My spouse has a child from a previous marriage. The csa have told me that my case will be added to the original case (his child from 1st marriage) and it will be worked out together. 20% will be taken from his wages of 29k a year and split between the 2 children. I will receive average of £180 per month.
I am currently receiving tax credits of £40.24 every 4 weeks, i was told this would increase to £59 a week. My spouse has not paid any maintenance for our child since i left.
Please can someone help - i dont know what else to
First reaction - I assume that your son by your present husband is living with you and the other is living in the former marital home with his father. Am I right ?
Second - the Court's priority is to make sure the children have a home. That normally means that the parent with care has the right to live in the former marital home as long as the children are still dependent. However, as far as I can see, there are two children here and each now lives with a different parent.
The Court's priority will still be with the children, but this is a difficult one to answer without knowing more of the husband's circumstances. I think that, if I were the judge, I would ask, would it be possible for the father to raise sufficient capital to buy a home for himself and his son, leaving you with the house, but with the husband retaining an interest in the house which could be realised when your son grows up ?
So I think the situation may call for some creative thinking, but without knowing more, I not even guess.
My initial reaction I'm sorry to say is that I am actually pleased to hear about a solicitor advising you that a 60/40 split would be probable.
I assume that as your husband is paying to the csa for his previous child that this child lives with the mother and not with your husband?
In that case, your husband is in the FMH alone and you are at your parents with your son?
I would request that he allow you and your child to return to the FMH and that he in fact move out, as this would probably be best for your son in the short term pending the outcome. He would surely want the best for his son too?
Obviously if you were to move back in then he may stop paying the bills and if that did happen you would need to apply for interim spousal maintenance, in order that you could meet the bills. Reducing the mortgage to interest only for a short time could be a good idea.

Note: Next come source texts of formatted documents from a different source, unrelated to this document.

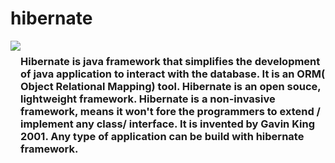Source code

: # hibernate
<div style="display:flex; justify-content:center;">
  <img src="https://www.edureka.co/blog/wp-content/uploads/2015/06/hibernate.png"/>
  <h3>Hibernate is java framework that simplifies the development of java application to interact with the database. It is an ORM( Object Relational Mapping) tool. Hibernate is an open souce, lightweight framework. Hibernate is a non-invasive framework, means it won't fore the programmers to extend / implement any class/ interface. It is invented by Gavin King 2001. Any type of application can be build with hibernate framework.</h3>
</div>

Would it be possible that if you remained in the FMH, you would be able to afford it on your own with the help of tax credits, spousal maintenance and child maintenance?
In the case where there is not enough equity in the FMH to rehouse both parties, then the PWC needs would come first and foremost. I do not know whether it would be likely to get a "mesher" order in place for your to stay in the FMH until your child reaches 18, did your solicitior explain about this possibility? I would suspect that this may not be an option as your home is 4 bedroom and as this appears to be the only asset, it would be expected to be sold to purchase two "smaller" homes.
It is assumed that after divorce, neither of you would be able to live as you did before and will both probably have to adjust to a lower standard of living than at the marriage, however this would not mean living in poverty.
I am sure that with your salary, increased tax credits, child benefit, child maintenance and possibly spousal maintenance you would be able to afford a reasonable standard of living again.
The problem of purchasing a new home with insufficient capital is one I am also facing, and I do not have the answer to that one I'm afraid.
From the sounds of it your solicitor is giving you all good advice and hopefully your husbands solicitor will do the same, he would then see that he is being unreasonable to not allow you back into the FMH with your son in the short term.
Yes you are right, my husband and i have a son that now lives with me in my parents home, my husband also has a child from a previous marriage, she lives with her mother and my spouse pays child maintenance for her. My spouse is now living in the 4 bed FMH on his own with all of our sons toys and things and the family pets. He has stated that he will not move out, as he has no where else to go!
I have tried to work out my finances, and yes with all the extra tax credit, child maintenance and possibly spousal maintenance i would be able to take on FMH and the mortgage.